Attending closely, following cause and effect, we start to map the disparate threads that weave together and create our experience. It’s the work of a lifetime to follow them, unweaving and reweaving as inner and outer worlds change. Luckily, all we need take -- all we can take -- is the next step that’s right in front of us.
If you’d like to join my summer inquiry into human movement, my classes are available live on Zoom or by timeshifted recording, as well as live in the studio. Mondays 10a + Saturdays 12:15p.
If you’d like a walking companion to join you for a stretch of your wandering, I am available for individual sessions of shared wayfinding. You might call it yoga therapy, or yoga coaching, but neither of those terms is quite right. I can offer a blend of practical yoga techniques and facilitated self-inquiry, customized to suit your particular path - or help you discover a path if none if can be found. Please email me if you’d like to set up a call and discuss a possible expedition, even if it’s just the short journey from your mind to your body!

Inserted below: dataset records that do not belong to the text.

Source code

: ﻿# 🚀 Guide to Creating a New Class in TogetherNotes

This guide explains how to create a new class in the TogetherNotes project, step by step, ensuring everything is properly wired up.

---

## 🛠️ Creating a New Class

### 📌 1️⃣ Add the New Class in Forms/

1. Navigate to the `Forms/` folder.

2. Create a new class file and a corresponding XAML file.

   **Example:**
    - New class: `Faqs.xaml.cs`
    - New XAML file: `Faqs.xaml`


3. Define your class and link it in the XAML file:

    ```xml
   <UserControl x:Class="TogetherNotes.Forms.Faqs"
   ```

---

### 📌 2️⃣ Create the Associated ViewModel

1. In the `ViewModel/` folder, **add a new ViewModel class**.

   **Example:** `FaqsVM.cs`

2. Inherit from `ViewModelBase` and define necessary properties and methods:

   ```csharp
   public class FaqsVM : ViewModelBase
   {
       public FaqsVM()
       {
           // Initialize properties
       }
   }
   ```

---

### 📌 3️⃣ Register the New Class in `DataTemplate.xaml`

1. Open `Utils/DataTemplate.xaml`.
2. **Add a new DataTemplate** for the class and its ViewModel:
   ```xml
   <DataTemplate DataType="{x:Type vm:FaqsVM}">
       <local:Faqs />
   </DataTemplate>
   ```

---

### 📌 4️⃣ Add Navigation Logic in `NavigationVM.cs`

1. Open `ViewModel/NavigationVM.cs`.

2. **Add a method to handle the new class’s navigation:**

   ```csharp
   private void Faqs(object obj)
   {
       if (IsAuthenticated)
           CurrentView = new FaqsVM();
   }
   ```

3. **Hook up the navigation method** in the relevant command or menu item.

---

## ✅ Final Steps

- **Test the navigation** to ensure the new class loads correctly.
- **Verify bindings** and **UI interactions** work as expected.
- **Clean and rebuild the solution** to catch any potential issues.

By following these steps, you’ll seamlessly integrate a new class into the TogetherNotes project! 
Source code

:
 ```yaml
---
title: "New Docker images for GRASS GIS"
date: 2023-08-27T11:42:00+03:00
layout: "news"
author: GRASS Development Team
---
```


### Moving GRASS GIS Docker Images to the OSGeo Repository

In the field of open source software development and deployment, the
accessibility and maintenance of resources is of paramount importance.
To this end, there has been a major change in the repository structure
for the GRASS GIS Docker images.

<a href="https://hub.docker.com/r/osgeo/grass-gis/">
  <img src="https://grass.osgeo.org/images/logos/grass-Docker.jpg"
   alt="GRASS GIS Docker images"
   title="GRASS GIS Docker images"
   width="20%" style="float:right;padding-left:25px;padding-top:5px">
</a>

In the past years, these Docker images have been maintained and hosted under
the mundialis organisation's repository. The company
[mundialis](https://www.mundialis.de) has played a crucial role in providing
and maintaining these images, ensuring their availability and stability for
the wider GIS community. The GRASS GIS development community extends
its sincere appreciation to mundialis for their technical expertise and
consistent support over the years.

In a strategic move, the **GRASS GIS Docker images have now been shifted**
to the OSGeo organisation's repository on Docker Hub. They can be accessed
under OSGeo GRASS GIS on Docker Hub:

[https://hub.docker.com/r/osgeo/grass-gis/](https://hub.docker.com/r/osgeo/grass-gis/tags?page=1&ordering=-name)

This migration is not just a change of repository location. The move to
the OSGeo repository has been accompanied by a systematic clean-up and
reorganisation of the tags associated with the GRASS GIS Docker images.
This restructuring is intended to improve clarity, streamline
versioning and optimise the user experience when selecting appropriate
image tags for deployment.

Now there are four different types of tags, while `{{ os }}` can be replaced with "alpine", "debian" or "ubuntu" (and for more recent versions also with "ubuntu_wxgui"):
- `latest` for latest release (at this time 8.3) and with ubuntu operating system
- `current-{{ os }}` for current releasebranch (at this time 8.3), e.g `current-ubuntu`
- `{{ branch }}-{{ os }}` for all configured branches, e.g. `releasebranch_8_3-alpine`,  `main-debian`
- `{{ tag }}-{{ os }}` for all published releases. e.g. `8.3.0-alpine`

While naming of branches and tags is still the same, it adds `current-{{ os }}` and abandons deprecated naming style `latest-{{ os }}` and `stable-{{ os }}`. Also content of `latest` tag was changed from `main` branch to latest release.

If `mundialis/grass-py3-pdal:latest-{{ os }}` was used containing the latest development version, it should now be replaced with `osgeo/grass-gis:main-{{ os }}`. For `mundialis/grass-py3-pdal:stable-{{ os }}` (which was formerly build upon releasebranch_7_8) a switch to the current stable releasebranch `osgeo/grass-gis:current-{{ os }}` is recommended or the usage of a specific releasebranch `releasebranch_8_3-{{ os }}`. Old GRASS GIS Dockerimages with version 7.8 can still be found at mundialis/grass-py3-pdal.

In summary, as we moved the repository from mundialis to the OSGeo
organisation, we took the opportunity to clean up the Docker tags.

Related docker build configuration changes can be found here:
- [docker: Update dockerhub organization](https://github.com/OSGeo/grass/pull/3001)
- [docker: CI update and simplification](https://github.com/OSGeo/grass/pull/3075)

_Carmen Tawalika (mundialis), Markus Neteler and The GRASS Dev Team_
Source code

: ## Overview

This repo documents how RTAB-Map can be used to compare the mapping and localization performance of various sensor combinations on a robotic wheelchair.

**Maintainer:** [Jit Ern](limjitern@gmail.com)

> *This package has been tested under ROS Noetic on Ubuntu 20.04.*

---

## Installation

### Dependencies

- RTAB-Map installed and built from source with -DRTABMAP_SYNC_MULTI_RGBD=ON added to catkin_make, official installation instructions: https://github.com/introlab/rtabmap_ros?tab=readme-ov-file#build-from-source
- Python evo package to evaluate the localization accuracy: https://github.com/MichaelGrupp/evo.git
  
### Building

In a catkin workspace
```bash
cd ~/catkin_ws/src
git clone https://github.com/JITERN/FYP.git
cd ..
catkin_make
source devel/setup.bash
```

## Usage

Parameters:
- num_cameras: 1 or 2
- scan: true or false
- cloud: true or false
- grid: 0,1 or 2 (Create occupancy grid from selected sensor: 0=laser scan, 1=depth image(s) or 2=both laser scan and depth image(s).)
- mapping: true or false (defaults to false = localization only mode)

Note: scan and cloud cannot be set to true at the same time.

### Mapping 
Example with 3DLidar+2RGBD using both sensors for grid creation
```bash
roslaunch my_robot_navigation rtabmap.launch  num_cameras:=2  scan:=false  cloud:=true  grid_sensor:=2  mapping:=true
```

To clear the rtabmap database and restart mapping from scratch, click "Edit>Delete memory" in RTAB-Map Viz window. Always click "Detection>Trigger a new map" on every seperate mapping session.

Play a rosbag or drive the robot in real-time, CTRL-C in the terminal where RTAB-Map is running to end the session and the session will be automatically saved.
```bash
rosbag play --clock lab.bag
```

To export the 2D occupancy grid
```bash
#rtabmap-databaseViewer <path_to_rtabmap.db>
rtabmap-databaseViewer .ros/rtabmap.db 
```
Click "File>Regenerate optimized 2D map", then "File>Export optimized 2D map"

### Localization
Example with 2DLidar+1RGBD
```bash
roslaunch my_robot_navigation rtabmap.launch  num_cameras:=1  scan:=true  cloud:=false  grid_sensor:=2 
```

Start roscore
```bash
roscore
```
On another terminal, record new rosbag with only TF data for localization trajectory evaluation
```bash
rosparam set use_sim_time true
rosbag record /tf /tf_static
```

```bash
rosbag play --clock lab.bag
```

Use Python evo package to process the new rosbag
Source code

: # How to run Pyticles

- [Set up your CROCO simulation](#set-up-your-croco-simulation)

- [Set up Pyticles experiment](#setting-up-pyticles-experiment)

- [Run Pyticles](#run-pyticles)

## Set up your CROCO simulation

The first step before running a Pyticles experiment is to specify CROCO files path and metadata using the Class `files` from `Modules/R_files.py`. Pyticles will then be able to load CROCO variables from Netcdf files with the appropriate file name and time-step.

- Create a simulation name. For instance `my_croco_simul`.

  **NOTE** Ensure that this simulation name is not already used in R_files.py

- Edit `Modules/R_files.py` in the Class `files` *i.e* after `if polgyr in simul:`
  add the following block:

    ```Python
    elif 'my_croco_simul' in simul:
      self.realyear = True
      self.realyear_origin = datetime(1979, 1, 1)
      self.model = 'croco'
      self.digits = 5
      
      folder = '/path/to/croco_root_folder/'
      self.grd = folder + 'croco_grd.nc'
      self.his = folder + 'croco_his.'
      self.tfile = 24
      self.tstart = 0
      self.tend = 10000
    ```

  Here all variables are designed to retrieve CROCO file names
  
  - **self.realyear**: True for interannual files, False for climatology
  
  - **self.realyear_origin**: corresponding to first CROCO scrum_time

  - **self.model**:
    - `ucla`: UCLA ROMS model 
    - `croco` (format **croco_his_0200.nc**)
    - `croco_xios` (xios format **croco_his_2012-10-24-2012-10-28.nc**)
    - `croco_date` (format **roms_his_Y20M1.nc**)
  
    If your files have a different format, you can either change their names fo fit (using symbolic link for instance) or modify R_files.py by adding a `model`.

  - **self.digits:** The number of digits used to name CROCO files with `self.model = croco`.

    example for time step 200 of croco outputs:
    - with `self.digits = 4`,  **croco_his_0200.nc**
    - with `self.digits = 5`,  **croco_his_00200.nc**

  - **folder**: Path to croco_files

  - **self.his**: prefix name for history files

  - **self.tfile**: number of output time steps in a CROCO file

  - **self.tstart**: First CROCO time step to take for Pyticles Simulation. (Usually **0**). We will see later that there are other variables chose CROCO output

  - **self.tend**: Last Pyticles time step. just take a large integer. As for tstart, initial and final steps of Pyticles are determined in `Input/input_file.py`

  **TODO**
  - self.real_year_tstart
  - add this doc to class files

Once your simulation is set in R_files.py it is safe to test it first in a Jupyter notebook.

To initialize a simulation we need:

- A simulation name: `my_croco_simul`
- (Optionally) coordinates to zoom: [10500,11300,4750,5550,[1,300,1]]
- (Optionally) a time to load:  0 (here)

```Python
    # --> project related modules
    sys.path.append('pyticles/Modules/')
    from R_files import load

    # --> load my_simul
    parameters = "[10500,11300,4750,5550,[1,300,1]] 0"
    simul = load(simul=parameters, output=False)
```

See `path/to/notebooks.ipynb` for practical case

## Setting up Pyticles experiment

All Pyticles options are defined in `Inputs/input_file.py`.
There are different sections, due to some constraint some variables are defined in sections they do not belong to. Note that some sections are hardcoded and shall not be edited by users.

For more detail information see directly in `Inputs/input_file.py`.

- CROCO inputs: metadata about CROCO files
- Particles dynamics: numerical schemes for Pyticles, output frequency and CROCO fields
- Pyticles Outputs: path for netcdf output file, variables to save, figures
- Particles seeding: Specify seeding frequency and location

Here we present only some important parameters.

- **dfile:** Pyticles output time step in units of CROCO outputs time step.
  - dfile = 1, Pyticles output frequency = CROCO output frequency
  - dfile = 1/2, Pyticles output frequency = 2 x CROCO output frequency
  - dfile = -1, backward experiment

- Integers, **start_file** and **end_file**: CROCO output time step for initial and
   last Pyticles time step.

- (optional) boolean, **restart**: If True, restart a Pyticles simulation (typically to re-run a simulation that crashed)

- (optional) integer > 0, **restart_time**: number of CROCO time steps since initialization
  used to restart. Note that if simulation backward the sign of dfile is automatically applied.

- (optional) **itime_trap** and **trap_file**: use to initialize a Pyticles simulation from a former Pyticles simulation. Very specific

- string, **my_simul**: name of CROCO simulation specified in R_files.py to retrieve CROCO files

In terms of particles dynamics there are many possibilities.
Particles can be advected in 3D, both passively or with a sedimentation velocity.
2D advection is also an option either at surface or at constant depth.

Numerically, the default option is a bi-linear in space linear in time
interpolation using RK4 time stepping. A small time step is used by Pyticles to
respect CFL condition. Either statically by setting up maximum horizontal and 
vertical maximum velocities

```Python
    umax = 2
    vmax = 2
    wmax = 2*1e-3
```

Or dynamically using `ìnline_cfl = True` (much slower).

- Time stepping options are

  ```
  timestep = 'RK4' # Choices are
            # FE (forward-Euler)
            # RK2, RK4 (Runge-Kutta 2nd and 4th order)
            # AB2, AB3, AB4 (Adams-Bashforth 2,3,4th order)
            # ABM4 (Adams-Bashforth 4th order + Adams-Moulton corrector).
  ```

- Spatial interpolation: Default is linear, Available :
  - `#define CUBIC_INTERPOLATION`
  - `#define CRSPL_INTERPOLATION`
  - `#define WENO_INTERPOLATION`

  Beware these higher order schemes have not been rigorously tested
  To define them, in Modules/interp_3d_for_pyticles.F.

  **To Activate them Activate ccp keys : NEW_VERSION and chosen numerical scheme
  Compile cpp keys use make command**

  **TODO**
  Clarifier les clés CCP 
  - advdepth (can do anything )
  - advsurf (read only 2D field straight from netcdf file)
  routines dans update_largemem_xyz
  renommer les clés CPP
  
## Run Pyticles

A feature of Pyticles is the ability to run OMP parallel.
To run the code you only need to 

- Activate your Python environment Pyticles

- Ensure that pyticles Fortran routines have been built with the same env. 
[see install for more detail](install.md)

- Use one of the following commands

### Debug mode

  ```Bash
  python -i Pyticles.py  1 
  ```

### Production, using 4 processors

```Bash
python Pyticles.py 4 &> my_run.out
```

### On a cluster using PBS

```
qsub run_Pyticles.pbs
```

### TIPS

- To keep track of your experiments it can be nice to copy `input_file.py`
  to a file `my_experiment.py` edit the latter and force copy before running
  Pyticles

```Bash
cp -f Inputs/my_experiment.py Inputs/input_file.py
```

Not a universal recommendation, as some folks have femur shapes that make slightly turned out feet a more balanced choice. It’s complicated! For an introduction to some basic ideas about walking, see: https://anyasreviews.com/how-to-walk-correctly-guide-to-natural-gait/
I mean that literally and metaphorically. In fact when it comes to the bodymind, these two are not so distinct, as described above.
Maybe spiritually-oriented tai chi or qi gong classes?